▶ **DATASET RECORDS**:
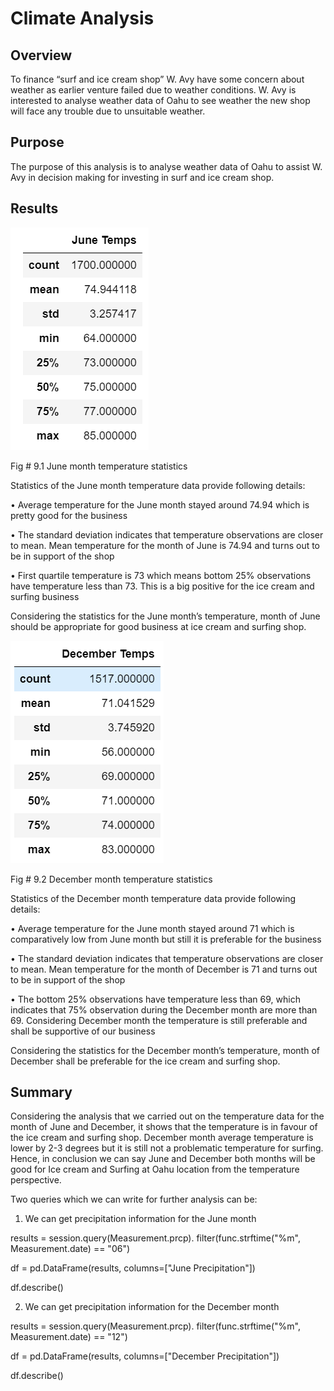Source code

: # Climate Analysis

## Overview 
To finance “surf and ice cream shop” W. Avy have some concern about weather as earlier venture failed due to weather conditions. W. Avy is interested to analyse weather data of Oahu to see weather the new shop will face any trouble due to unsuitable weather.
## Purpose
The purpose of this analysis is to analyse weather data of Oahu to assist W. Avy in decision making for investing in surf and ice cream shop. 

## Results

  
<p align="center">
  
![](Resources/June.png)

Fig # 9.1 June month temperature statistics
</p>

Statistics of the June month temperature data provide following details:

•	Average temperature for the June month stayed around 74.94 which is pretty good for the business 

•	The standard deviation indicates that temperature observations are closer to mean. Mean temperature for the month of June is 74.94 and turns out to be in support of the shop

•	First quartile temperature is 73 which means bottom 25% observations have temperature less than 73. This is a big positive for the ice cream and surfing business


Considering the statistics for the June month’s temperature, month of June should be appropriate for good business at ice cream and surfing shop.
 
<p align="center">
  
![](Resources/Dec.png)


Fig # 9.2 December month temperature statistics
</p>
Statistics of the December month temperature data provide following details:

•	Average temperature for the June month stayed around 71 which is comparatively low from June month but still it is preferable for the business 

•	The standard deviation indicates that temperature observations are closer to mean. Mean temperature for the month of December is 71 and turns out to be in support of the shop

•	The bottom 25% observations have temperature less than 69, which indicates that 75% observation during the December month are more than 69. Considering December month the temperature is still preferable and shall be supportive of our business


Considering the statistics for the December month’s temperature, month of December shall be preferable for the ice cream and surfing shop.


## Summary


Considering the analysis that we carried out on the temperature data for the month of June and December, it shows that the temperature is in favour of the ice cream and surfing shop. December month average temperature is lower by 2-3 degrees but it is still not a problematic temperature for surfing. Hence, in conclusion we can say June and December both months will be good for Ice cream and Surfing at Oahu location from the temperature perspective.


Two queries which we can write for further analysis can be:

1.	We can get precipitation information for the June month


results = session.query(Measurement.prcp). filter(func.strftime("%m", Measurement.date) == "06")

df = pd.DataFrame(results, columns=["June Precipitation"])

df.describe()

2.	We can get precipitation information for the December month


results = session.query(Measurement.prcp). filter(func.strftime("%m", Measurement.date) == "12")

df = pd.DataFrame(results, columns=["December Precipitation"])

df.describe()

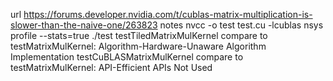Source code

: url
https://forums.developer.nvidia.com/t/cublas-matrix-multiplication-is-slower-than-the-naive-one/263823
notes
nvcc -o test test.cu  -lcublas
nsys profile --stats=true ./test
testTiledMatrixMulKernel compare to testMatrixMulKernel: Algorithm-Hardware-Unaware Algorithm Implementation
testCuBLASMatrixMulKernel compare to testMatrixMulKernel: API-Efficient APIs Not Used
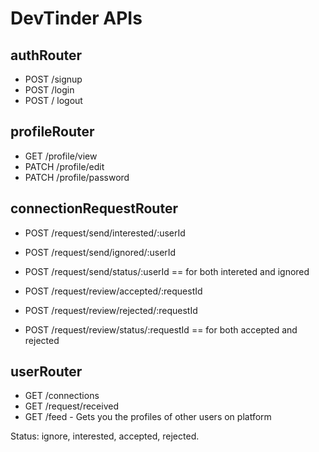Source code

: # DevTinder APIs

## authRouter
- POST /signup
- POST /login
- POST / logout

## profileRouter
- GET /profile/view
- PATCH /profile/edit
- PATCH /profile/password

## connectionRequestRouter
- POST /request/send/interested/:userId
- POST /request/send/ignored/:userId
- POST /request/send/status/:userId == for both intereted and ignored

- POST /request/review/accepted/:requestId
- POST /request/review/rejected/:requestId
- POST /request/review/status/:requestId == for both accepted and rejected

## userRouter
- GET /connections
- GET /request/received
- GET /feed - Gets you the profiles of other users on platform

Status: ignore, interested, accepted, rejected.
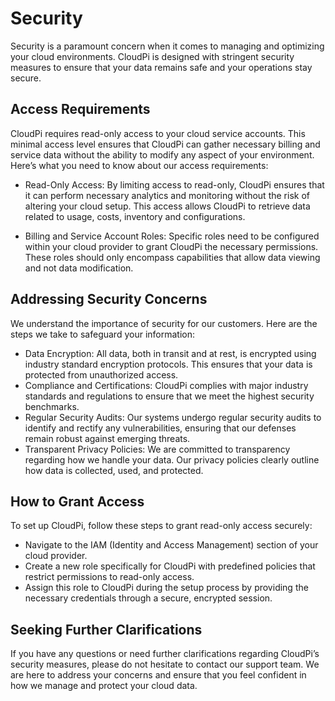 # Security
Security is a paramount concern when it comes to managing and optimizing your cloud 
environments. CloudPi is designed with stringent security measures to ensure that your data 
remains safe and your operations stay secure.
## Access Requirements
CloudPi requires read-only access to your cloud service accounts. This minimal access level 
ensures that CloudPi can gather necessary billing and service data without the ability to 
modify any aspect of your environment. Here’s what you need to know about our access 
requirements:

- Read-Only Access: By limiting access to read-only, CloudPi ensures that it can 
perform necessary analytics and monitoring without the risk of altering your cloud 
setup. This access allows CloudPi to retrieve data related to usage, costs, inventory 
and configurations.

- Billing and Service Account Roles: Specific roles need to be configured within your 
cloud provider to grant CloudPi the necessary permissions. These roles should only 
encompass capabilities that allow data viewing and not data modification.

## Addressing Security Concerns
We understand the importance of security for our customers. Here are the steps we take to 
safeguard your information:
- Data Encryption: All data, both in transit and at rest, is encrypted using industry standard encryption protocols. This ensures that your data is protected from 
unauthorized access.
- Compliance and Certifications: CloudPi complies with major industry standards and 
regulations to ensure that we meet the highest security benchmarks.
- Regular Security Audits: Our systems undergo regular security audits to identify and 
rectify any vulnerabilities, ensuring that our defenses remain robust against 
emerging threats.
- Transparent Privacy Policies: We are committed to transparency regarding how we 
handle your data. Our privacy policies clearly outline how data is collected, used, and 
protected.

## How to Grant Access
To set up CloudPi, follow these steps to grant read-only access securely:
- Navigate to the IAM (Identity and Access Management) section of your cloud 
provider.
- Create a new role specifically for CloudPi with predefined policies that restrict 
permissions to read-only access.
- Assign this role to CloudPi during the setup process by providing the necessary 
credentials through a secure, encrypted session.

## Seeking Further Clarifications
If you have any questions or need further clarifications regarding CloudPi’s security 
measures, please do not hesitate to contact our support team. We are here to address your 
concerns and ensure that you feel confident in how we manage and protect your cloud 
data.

▶ **PROBLEM TO WORK ON**:
Pictures aside, restate all of the entries exactly.

▶ **RESULT OF THIS TASK**:
Source code

: # Climate Analysis

## Overview 
To finance “surf and ice cream shop” W. Avy have some concern about weather as earlier venture failed due to weather conditions. W. Avy is interested to analyse weather data of Oahu to see weather the new shop will face any trouble due to unsuitable weather.
## Purpose
The purpose of this analysis is to analyse weather data of Oahu to assist W. Avy in decision making for investing in surf and ice cream shop. 

## Results

  
<p align="center">
  
![](Resources/June.png)

Fig # 9.1 June month temperature statistics
</p>

Statistics of the June month temperature data provide following details:

•	Average temperature for the June month stayed around 74.94 which is pretty good for the business 

•	The standard deviation indicates that temperature observations are closer to mean. Mean temperature for the month of June is 74.94 and turns out to be in support of the shop

•	First quartile temperature is 73 which means bottom 25% observations have temperature less than 73. This is a big positive for the ice cream and surfing business


Considering the statistics for the June month’s temperature, month of June should be appropriate for good business at ice cream and surfing shop.
 
<p align="center">
  
![](Resources/Dec.png)


Fig # 9.2 December month temperature statistics
</p>
Statistics of the December month temperature data provide following details:

•	Average temperature for the June month stayed around 71 which is comparatively low from June month but still it is preferable for the business 

•	The standard deviation indicates that temperature observations are closer to mean. Mean temperature for the month of December is 71 and turns out to be in support of the shop

•	The bottom 25% observations have temperature less than 69, which indicates that 75% observation during the December month are more than 69. Considering December month the temperature is still preferable and shall be supportive of our business


Considering the statistics for the December month’s temperature, month of December shall be preferable for the ice cream and surfing shop.


## Summary


Considering the analysis that we carried out on the temperature data for the month of June and December, it shows that the temperature is in favour of the ice cream and surfing shop. December month average temperature is lower by 2-3 degrees but it is still not a problematic temperature for surfing. Hence, in conclusion we can say June and December both months will be good for Ice cream and Surfing at Oahu location from the temperature perspective.


Two queries which we can write for further analysis can be:

1.	We can get precipitation information for the June month


results = session.query(Measurement.prcp). filter(func.strftime("%m", Measurement.date) == "06")

df = pd.DataFrame(results, columns=["June Precipitation"])

df.describe()

2.	We can get precipitation information for the December month


results = session.query(Measurement.prcp). filter(func.strftime("%m", Measurement.date) == "12")

df = pd.DataFrame(results, columns=["December Precipitation"])

df.describe()

Source code

: url
https://forums.developer.nvidia.com/t/cublas-matrix-multiplication-is-slower-than-the-naive-one/263823
notes
nvcc -o test test.cu  -lcublas
nsys profile --stats=true ./test
testTiledMatrixMulKernel compare to testMatrixMulKernel: Algorithm-Hardware-Unaware Algorithm Implementation
testCuBLASMatrixMulKernel compare to testMatrixMulKernel: API-Efficient APIs Not Used
Source code

: # DevTinder APIs

## authRouter
- POST /signup
- POST /login
- POST / logout

## profileRouter
- GET /profile/view
- PATCH /profile/edit
- PATCH /profile/password

## connectionRequestRouter
- POST /request/send/interested/:userId
- POST /request/send/ignored/:userId
- POST /request/send/status/:userId == for both intereted and ignored

- POST /request/review/accepted/:requestId
- POST /request/review/rejected/:requestId
- POST /request/review/status/:requestId == for both accepted and rejected

## userRouter
- GET /connections
- GET /request/received
- GET /feed - Gets you the profiles of other users on platform

Status: ignore, interested, accepted, rejected.
 # Security
Security is a paramount concern when it comes to managing and optimizing your cloud 
environments. CloudPi is designed with stringent security measures to ensure that your data 
remains safe and your operations stay secure.
## Access Requirements
CloudPi requires read-only access to your cloud service accounts. This minimal access level 
ensures that CloudPi can gather necessary billing and service data without the ability to 
modify any aspect of your environment. Here’s what you need to know about our access 
requirements:

- Read-Only Access: By limiting access to read-only, CloudPi ensures that it can 
perform necessary analytics and monitoring without the risk of altering your cloud 
setup. This access allows CloudPi to retrieve data related to usage, costs, inventory 
and configurations.

- Billing and Service Account Roles: Specific roles need to be configured within your 
cloud provider to grant CloudPi the necessary permissions. These roles should only 
encompass capabilities that allow data viewing and not data modification.

## Addressing Security Concerns
We understand the importance of security for our customers. Here are the steps we take to 
safeguard your information:
- Data Encryption: All data, both in transit and at rest, is encrypted using industry standard encryption protocols. This ensures that your data is protected from 
unauthorized access.
- Compliance and Certifications: CloudPi complies with major industry standards and 
regulations to ensure that we meet the highest security benchmarks.
- Regular Security Audits: Our systems undergo regular security audits to identify and 
rectify any vulnerabilities, ensuring that our defenses remain robust against 
emerging threats.
- Transparent Privacy Policies: We are committed to transparency regarding how we 
handle your data. Our privacy policies clearly outline how data is collected, used, and 
protected.

## How to Grant Access
To set up CloudPi, follow these steps to grant read-only access securely:
- Navigate to the IAM (Identity and Access Management) section of your cloud 
provider.
- Create a new role specifically for CloudPi with predefined policies that restrict 
permissions to read-only access.
- Assign this role to CloudPi during the setup process by providing the necessary 
credentials through a secure, encrypted session.

## Seeking Further Clarifications
If you have any questions or need further clarifications regarding CloudPi’s security 
measures, please do not hesitate to contact our support team. We are here to address your 
concerns and ensure that you feel confident in how we manage and protect your cloud 
data.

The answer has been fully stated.